A critical section is a block of code that must run to completion without interruption from other processes. The demo's critical section has five phases. Here is what happens in each, and why locking matters.
The worker reads the shared counter to learn which cell to fill. It
computes three intermediate values (a, b, c) and writes them to
three shared files (work_a, work_b, work_c).
The values are chosen so that (a + b + c) % 16 equals the row number.
Specifically: a = row % 16, b = col % 16, c = (16 - b) % 16.
Because b + c is always a multiple of 16, the sum reduces to just a,
which is the row number. This identity only holds when all three values
come from the same worker at the same grid position.
With lock: The work files contain our values and only our values.
Without lock: Another worker may overwrite work_b or work_c
between our writes, replacing them with values from a different grid
position.
The counter is temporarily set to a random grid position. This models "computation in progress" — the kind of intermediate state that real systems produce during multi-step updates.

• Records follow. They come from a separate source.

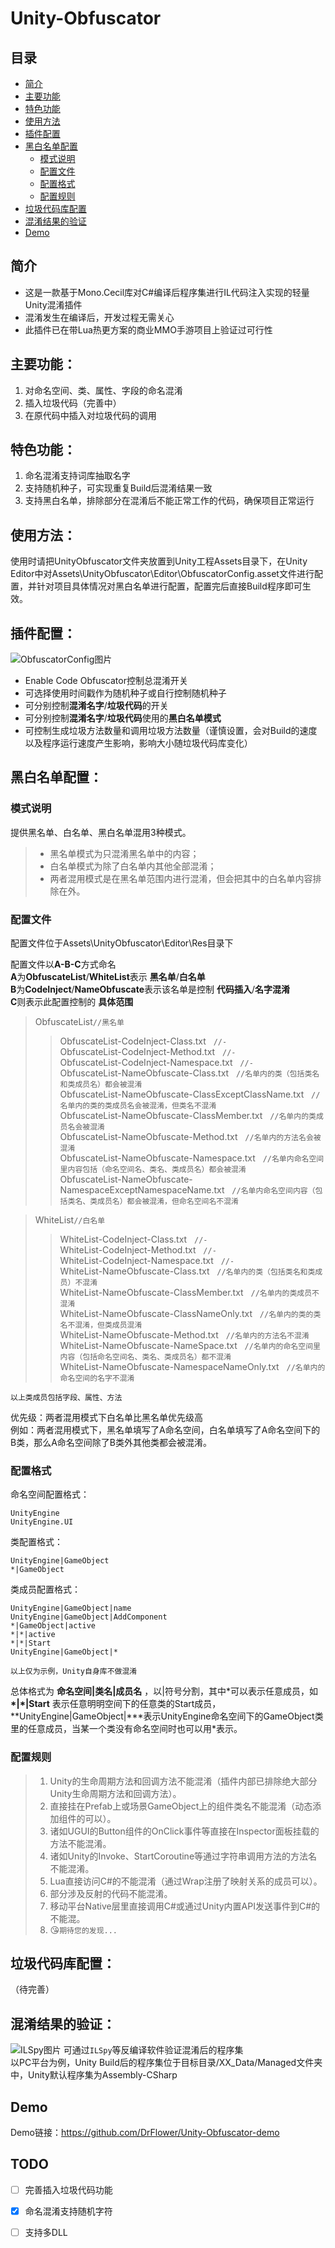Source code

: # Unity-Obfuscator

## 目录

- [简介](#简介)
- [主要功能](#主要功能)
- [特色功能](#特色功能)
- [使用方法](#使用方法)
- [插件配置](#插件配置)
- [黑白名单配置](#黑白名单配置)
    - [模式说明](#模式说明)
    - [配置文件](#配置文件)
    - [配置格式](#配置格式)
    - [配置规则](#配置规则)
- [垃圾代码库配置](#垃圾代码库配置)
- [混淆结果的验证](#混淆结果的验证)
- [Demo](#Demo)


## 简介
- 这是一款基于Mono.Cecil库对C#编译后程序集进行IL代码注入实现的轻量Unity混淆插件
- 混淆发生在编译后，开发过程无需关心
- 此插件已在带Lua热更方案的商业MMO手游项目上验证过可行性


## 主要功能：
1. 对命名空间、类、属性、字段的命名混淆
2. 插入垃圾代码（完善中）
3. 在原代码中插入对垃圾代码的调用

## 特色功能：
1. 命名混淆支持词库抽取名字
2. 支持随机种子，可实现重复Build后混淆结果一致
3. 支持黑白名单，排除部分在混淆后不能正常工作的代码，确保项目正常运行

## 使用方法：
使用时请把UnityObfuscator文件夹放置到Unity工程Assets目录下，在Unity Editor中对Assets\UnityObfuscator\Editor\ObfuscatorConfig.asset文件进行配置，并针对项目具体情况对黑白名单进行配置，配置完后直接Build程序即可生效。

## 插件配置：
![ObfuscatorConfig图片][1]

 - Enable Code Obfuscator控制总混淆开关
 - 可选择使用时间戳作为随机种子或自行控制随机种子
 - 可分别控制**混淆名字**/**垃圾代码**的开关
 - 可分别控制**混淆名字**/**垃圾代码**使用的**黑白名单模式**
 - 可控制生成垃圾方法数量和调用垃圾方法数量（谨慎设置，会对Build的速度以及程序运行速度产生影响，影响大小随垃圾代码库变化）

## 黑白名单配置：

### 模式说明
提供黑名单、白名单、黑白名单混用3种模式。
>- 黑名单模式为只混淆黑名单中的内容；
>- 白名单模式为除了白名单内其他全部混淆；
>- 两者混用模式是在黑名单范围内进行混淆，但会把其中的白名单内容排除在外。


### 配置文件
配置文件位于Assets\UnityObfuscator\Editor\Res目录下

配置文件以**A-B-C**方式命名  
**A**为**ObfuscateList**/**WhiteList**表示 **黑名单**/**白名单**  
**B**为**CodeInject**/**NameObfuscate**表示该名单是控制 **代码插入**/**名字混淆**  
**C**则表示此配置控制的 **具体范围**  


> ObfuscateList``//黑名单``
>> ObfuscateList-CodeInject-Class.txt &nbsp; ``//-``  
>> ObfuscateList-CodeInject-Method.txt &nbsp; ``//-``  
>> ObfuscateList-CodeInject-Namespace.txt &nbsp; ``//-``  
>> ObfuscateList-NameObfuscate-Class.txt &nbsp; ``//名单内的类（包括类名和类成员名）都会被混淆``  
>> ObfuscateList-NameObfuscate-ClassExceptClassName.txt &nbsp; ``//名单内的类的类成员名会被混淆，但类名不混淆``  
>> ObfuscateList-NameObfuscate-ClassMember.txt &nbsp; ``//名单内的类成员名会被混淆``  
>> ObfuscateList-NameObfuscate-Method.txt &nbsp; ``//名单内的方法名会被混淆``  
>> ObfuscateList-NameObfuscate-Namespace.txt &nbsp; ``//名单内命名空间里内容包括（命名空间名、类名、类成员名）都会被混淆``  
>> ObfuscateList-NameObfuscate-NamespaceExceptNamespaceName.txt &nbsp;   ``//名单内命名空间内容（包括类名、类成员名）都会被混淆，但命名空间名不混淆``  

> WhiteList``//白名单``
>> WhiteList-CodeInject-Class.txt &nbsp; ``//-``  
>> WhiteList-CodeInject-Method.txt &nbsp; ``//-``  
>> WhiteList-CodeInject-Namespace.txt &nbsp; ``//-``  
>> WhiteList-NameObfuscate-Class.txt &nbsp; ``//名单内的类（包括类名和类成员）不混淆``  
>> WhiteList-NameObfuscate-ClassMember.txt &nbsp; ``//名单内的类成员不混淆``  
>> WhiteList-NameObfuscate-ClassNameOnly.txt &nbsp; ``//名单内的类的类名不混淆，但类成员混淆``  
>> WhiteList-NameObfuscate-Method.txt &nbsp; ``//名单内的方法名不混淆``  
>> WhiteList-NameObfuscate-NameSpace.txt &nbsp; ``//名单内的命名空间里内容（包括命名空间名、类名、类成员名）都不混淆``  
>> WhiteList-NameObfuscate-NamespaceNameOnly.txt &nbsp; ``//名单内的命名空间的名字不混淆``  

``以上类成员包括字段、属性、方法``



优先级：两者混用模式下白名单比黑名单优先级高  
例如：两者混用模式下，黑名单填写了A命名空间，白名单填写了A命名空间下的B类，那么A命名空间除了B类外其他类都会被混淆。  


### 配置格式

命名空间配置格式：

    UnityEngine
    UnityEngine.UI
    
类配置格式：

    UnityEngine|GameObject
    *|GameObject
    
类成员配置格式：

    UnityEngine|GameObject|name
    UnityEngine|GameObject|AddComponent
    *|GameObject|active
    *|*|active
    *|*|Start
    UnityEngine|GameObject|*

``以上仅为示例，Unity自身库不做混淆``

总体格式为 **命名空间|类名|成员名** ，以|符号分割，其中\*可以表示任意成员，如 **\*|*|Start** 表示任意明明空间下的任意类的Start成员，**UnityEngine|GameObject|\***表示UnityEngine命名空间下的GameObject类里的任意成员，当某一个类没有命名空间时也可以用\*表示。

### 配置规则
>1. Unity的生命周期方法和回调方法不能混淆（插件内部已排除绝大部分Unity生命周期方法和回调方法）。
>2. 直接挂在Prefab上或场景GameObject上的组件类名不能混淆（动态添加组件的可以）。
>3. 诸如UGUI的Button组件的OnClick事件等直接在Inspector面板挂载的方法不能混淆。
>4. 诸如Unity的Invoke、StartCoroutine等通过字符串调用方法的方法名不能混淆。
>5. Lua直接访问C#的不能混淆（通过Wrap注册了映射关系的成员可以）。
>6. 部分涉及反射的代码不能混淆。
>7. 移动平台Native层里直接调用C#或通过Unity内置API发送事件到C#的不能混。
>8. :kissing_heart:``期待您的发现...``


## 垃圾代码库配置：
（待完善）

## 混淆结果的验证：
![ILSpy图片][2]
可通过``ILSpy``等反编译软件验证混淆后的程序集  
以PC平台为例，Unity Build后的程序集位于目标目录/XX_Data/Managed文件夹中，Unity默认程序集为Assembly-CSharp

## Demo
Demo链接：https://github.com/DrFlower/Unity-Obfuscator-demo

## TODO
- [ ] 完善插入垃圾代码功能
- [X] 命名混淆支持随机字符
- [ ] 支持多DLL


  [1]: https://github.com/DrFlower/Unity-Obfuscator/blob/master/Doc/ObfuscatorConfig.png
  [2]: https://github.com/DrFlower/Unity-Obfuscator/blob/master/Doc/ILSpy.png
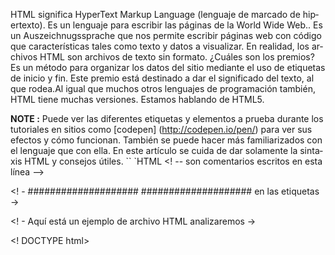 ﻿---
language: html
contributors:
    - ["Christophe THOMAS", "https://github.com/WinChris"]
translators:
    - ["Dennis Keller", "https://github.com/denniskeller"]
filename: learnhtml-de.html
lang: de-de
---

HTML significa HyperText Markup Language (lenguaje de marcado de hipertexto).
Es un lenguaje para escribir las páginas de la World Wide Web..
Es un Auszeichnugssprache que nos permite escribir páginas web con código que características tales como texto y datos a visualizar. En realidad, los archivos HTML son archivos de texto sin formato. ¿Cuáles son los premios? Es un método para organizar los datos del sitio mediante el uso de etiquetas de inicio y fin. Este premio está destinado a dar el significado del texto, al que rodea.Al igual que muchos otros lenguajes de programación también, HTML tiene muchas versiones. Estamos hablando de HTML5.

**NOTE :**  Puede ver las diferentes etiquetas y elementos a prueba durante los tutoriales en sitios como [codepen] (http://codepen.io/pen/) para ver sus efectos y cómo funcionan. También se puede hacer más familiarizados con el lenguaje que con ella. En este artículo se cuida de dar solamente la sintaxis HTML y consejos útiles.
`` `HTML
<! -- son comentarios escritos en esta línea -->

<! - #################### #################### en las etiquetas ->

<! - Aquí está un ejemplo de archivo HTML analizaremos ->

<! DOCTYPE html>
<Html>
<Head>
<Title> Mi sitio </ title>
</ Head>
<Body>
<H1> Hello World! </ H1>
<a "http://codepen.io/anon/pen/xwjLbZ"> Vamos a ver lo que se muestra aquí </a>
<P> Este es un párrafo. </ P>
<P> Este es otro párrafo. </ P>
<Ul>
<Li> Este es un elemento con una lista no numerada (lista con viñetas) </ li>
<Li> Este es otro elemento </ li>
<Li> Y este es el último elemento de la lista </ ​​li>
</ Ul>
</ Body>
</ Html>

<! - Cada archivo HTML con el fin de iniciar el navegador para decir que la página es HTML. ->
<! DOCTYPE html>

<! - Luego se inicia con una Öffnungtag <html>. ->
<Html>

<! - Esto está cerrada al final del archivo con </ html>. ->
</ Html>

<! - Nada debe aparecer después de este último día. ->

<- Between (Entre la apertura y cerrado <html> </ html>), encontramos: ->

<! - Una cabeza se define con las etiquetas <head> (que debe estar cerrado con </ head>). ->
<! - La cabecera contiene descripciones e información adicional, que no se muestra. Estos son los metadatos. ->

<Head>
<Title> Mi página </ title> <! - La <title> identifica el navegador el título en la ventana del navegador y mostrar el nombre de la misma. ->
</ Head>

<! - Después de la> sección de la cabeza <, el <cuerpo encuentra> tag ->
<! - Hasta este punto, no se muestra nada en Browerfenster. ->
<! - Necesitamos el cuerpo al dar contenido a ser visualizado. ->

<Body>
<H1> Hola, mundo </ h1> <! -! La etiqueta h1 crea un título. ->
<! - También hay subtítulos para <h1> de la principal <h2> a los menos importantes (h6). ->
<a "http://codepen.io/anon/pen/xwjLbZ"> Ven, mira lo que muestra este código <! - Un URL es el enlace, si ese atributo href = "" - >
<P> Este es un párrafo </ p> <-.! La etiqueta <p> nos permite añadir texto a la página HTML. ->
<P> Este es otro párrafo. </ P>
<Ul> <! - La etiqueta <ul> crea una lista con viñetas. ->
<! - Para una lista numerada, debemos utilizar en su lugar <ol>. El primer elemento recibe el primer, segundo, etc. 2. ->
<Li> Este es un elemento de una lista desordenada </ li>
<Li> Este es otro elemento </ li>
<Li> Y este es el último elemento de la lista </ ​​li>
</ Ul>
</ Body>

<! - Un archivo HTML puede ser tan simple. ->

<! - Es posible añadir muchos más etiquetas HTML adicionales. ->

<- Para añadir una imagen !. ->
<Img src = "http://i.imgur.com/XWG0O.gif" /> <! - La fuente de la imagen mostrada por el atributo src = "" ->
<! - La fuente puede ser una URL o una ruta de acceso a su computadora. ->

<! - También es posible una mesa para crear. ->

<Table> <! - Abrimos un> elemento de la tabla <. ->
<Tr> <! - <tr> nos permite crear series. ->
<TH> Primera cabecera de la tabla </ th> <! - <th> le permite introducir un título nos la mesa. ->
<TH> Segundo Tabllenkopf </ th>
</ Tr>
<Tr>
<Td> Primera fila, primera columna </ td> <! - <td> le permite crear una celda de tabla. ->
<Td> Primera línea, segunda columna </ td>
</ Tr>
<Tr>
<Td> Segunda fila, primera columna </ td>
<Td> Segunda fila, segunda columna </ td>
</ Tr>
</ Table>

`` `

## uso

Los archivos HTML terminan con `.html`.

## Para conocer más

* [Wikipedia (ES)] (https://en.wikipedia.org/wiki/HTML)
* [Tutorial HTML (ES)] (https://developer.mozilla.org/en-US/docs/Web/HTML)
* [W3school (EN)] (http://www.w3schools.com/html/html_intro.asp)
* [htmlkit] (EN)]] (http://www.htmlkit.com/)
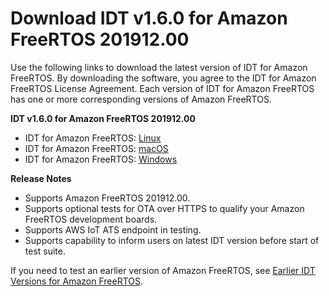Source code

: # Download IDT v1\.6\.0 for Amazon FreeRTOS 201912\.00<a name="dev-test-versions-afr"></a>

Use the following links to download the latest version of IDT for Amazon FreeRTOS\. By downloading the software, you agree to the IDT for Amazon FreeRTOS License Agreement\. Each version of IDT for Amazon FreeRTOS has one or more corresponding versions of Amazon FreeRTOS\.

**IDT v1\.6\.0 for Amazon FreeRTOS 201912\.00**
+ IDT for Amazon FreeRTOS: [Linux](https://d232ctwt5kahio.cloudfront.net/afr/devicetester_afreertos_linux_1.6.0.zip)
+ IDT for Amazon FreeRTOS: [macOS](https://d232ctwt5kahio.cloudfront.net/afr/devicetester_afreertos_mac_1.6.0.zip)
+ IDT for Amazon FreeRTOS: [Windows](https://d232ctwt5kahio.cloudfront.net/afr/devicetester_afreertos_win_1.6.0.zip)

**Release Notes**
+ Supports Amazon FreeRTOS 201912\.00\.
+ Supports optional tests for OTA over HTTPS to qualify your Amazon FreeRTOS development boards\.
+ Supports AWS IoT ATS endpoint in testing\.
+ Supports capability to inform users on latest IDT version before start of test suite\.

If you need to test an earlier version of Amazon FreeRTOS, see [Earlier IDT Versions for Amazon FreeRTOS](idt-prev-versions-afr.md)\.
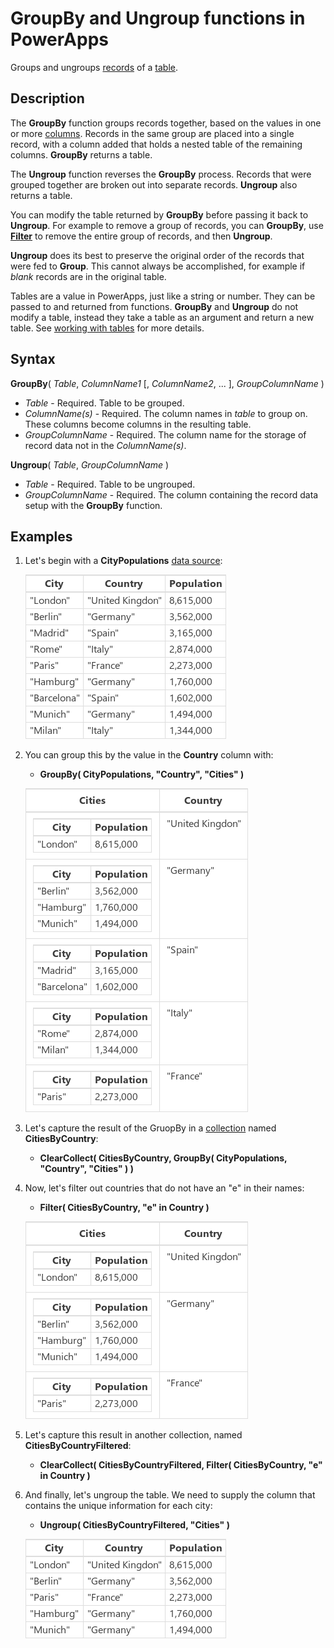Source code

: <properties
	pageTitle="PowerApps: GroupBy and Ungroup functions"
	description="Reference information for the GroupBy and Ungroup functions in PowerApps, including syntax and examples"
	services=""
	suite="powerapps"
	documentationCenter="na"
	authors="gregli-msft"
	manager="dwrede"
	editor=""
	tags=""/>

<tags
   ms.service="powerapps"
   ms.devlang="na"
   ms.topic="article"
   ms.tgt_pltfrm="na"
   ms.workload="na"
   ms.date="11/07/2015"
   ms.author="gregli"/>

# GroupBy and Ungroup functions in PowerApps #

Groups and ungroups [records](working-with-tables.md#records) of a [table](working-with-tables.md).

## Description ##

The **GroupBy** function groups records together, based on the values in one or more [columns](working-with-tables.md#columns).  Records in the same group are placed into a single record, with a column added that holds a nested table of the remaining columns.  **GroupBy** returns a table.   

The **Ungroup** function reverses the **GroupBy** process.  Records that were grouped together are broken out into separate records.  **Ungroup** also returns a table.

You can modify the table returned by **GroupBy** before passing it back to **Ungroup**.  For example to remove a group of records, you can **GroupBy**, use **[Filter](function-filter-lookup.md)** to remove the entire group of records, and then **Ungroup**.  

**Ungroup** does its best to preserve the original order of the records that were fed to **Group**.  This cannot always be accomplished, for example if *blank* records are in the original table. 

Tables are a value in PowerApps, just like a string or number.  They can be passed to and returned from functions.  **GroupBy** and **Ungroup** do not modify a table, instead they take a table as an argument and return a new table.  See [working with tables](working-with-tables.md) for more details.

## Syntax ##

**GroupBy**( *Table*, *ColumnName1* [, *ColumnName2*, ... ], *GroupColumnName* )

- *Table* - Required. Table to be grouped.
- *ColumnName(s)* - Required.  The column names in *table* to group on.  These columns become columns in the resulting table.
- *GroupColumnName* - Required.  The column name for the storage of record data not in the *ColumnName(s)*. 

**Ungroup**( *Table*, *GroupColumnName* )

- *Table* - Required. Table to be ungrouped.
- *GroupColumnName* - Required.  The column containing the record data setup with the **GroupBy** function. 

## Examples ##

1. Let's begin with a **CityPopulations** [data source](working-with-data-sources.md):

	![](media/function-groupby/cities.png)

1. You can group this by the value in the **Country** column with:

	- **GroupBy( CityPopulations, "Country", "Cities" )**

	![](media/function-groupby/cities-grouped.png)

2. Let's capture the result of the GruopBy in a [collection](working-with-data-sources.md#collections) named **CitiesByCountry**:

	- **ClearCollect( CitiesByCountry, GroupBy( CityPopulations, "Country", "Cities" ) )**

3. Now, let's filter out countries that do not have an "e" in their names:

	- **Filter( CitiesByCountry, "e" in Country )**

	![](media/function-groupby/cities-grouped-hase.png)

4. Let's capture this result in another collection, named **CitiesByCountryFiltered**:

	- **ClearCollect( CitiesByCountryFiltered, Filter( CitiesByCountry, "e" in Country )**

5. And finally, let's ungroup the table.  We need to supply the column that contains the unique information for each city:

	- **Ungroup( CitiesByCountryFiltered, "Cities" )**

	![](media/function-groupby/cities-hase.png)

With lock: No other worker can read the counter while it holds this garbage value. They are blocked, waiting for the lock.
Without lock: Other workers read the poisoned counter, believe they are at the wrong grid position, and begin computing intermediates for that position. This is where the real damage starts — a single poisoned read cascades into incorrect writes across multiple work files.
The worker reads the three work files back.
With lock: It reads its own values from phase 1. The cancellation
b + c ≡ 0 (mod 16) holds. The computed character equals the row number.
Without lock: Some work files have been overwritten by workers that were misdirected in phase 2. The values come from different grid positions, the cancellation breaks, and the character is wrong.
The computed character is appended to the row's buffer file. When the
buffer reaches COLS characters, the row is flushed to the output file.
With lock: Each row fills sequentially from left to right with the correct character.
Without lock: Workers write characters for wrong positions (due to counter poisoning), multiple workers may append to the same row concurrently, and the buffer fills with a mix of correct and incorrect characters.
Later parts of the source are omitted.